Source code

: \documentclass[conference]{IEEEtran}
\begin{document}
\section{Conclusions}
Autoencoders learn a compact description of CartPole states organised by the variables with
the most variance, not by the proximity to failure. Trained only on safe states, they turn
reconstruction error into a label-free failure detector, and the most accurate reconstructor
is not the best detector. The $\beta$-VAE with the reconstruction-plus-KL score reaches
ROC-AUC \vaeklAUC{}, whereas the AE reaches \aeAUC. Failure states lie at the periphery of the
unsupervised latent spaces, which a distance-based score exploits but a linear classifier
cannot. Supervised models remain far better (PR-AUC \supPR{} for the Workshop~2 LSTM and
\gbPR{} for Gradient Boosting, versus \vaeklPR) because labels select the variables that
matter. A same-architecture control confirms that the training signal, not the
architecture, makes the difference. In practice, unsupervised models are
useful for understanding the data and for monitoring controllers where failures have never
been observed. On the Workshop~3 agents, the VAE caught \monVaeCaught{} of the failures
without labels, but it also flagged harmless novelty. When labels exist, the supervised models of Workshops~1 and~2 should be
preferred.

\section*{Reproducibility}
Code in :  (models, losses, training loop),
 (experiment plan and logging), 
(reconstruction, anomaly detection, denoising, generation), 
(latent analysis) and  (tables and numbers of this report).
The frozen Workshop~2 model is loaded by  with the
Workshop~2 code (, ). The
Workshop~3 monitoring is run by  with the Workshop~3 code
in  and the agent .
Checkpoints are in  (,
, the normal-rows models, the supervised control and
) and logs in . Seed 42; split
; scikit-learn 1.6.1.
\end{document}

◇ ◇ ◇ ◇ ◇ ◇ ◇

WHAT IS BEING ASKED
In the listing above, the lines from the one containing "(experiment plan and" through the one containing "Seed 42; split" must be set down exactly, with no other lines.

TASK SOLUTION
 (experiment plan and logging), 
(reconstruction, anomaly detection, denoising, generation), 
(latent analysis) and  (tables and numbers of this report).
The frozen Workshop~2 model is loaded by  with the
Workshop~2 code (, ). The
Workshop~3 monitoring is run by  with the Workshop~3 code
in  and the agent .
Checkpoints are in  (,
, the normal-rows models, the supervised control and
) and logs in . Seed 42; split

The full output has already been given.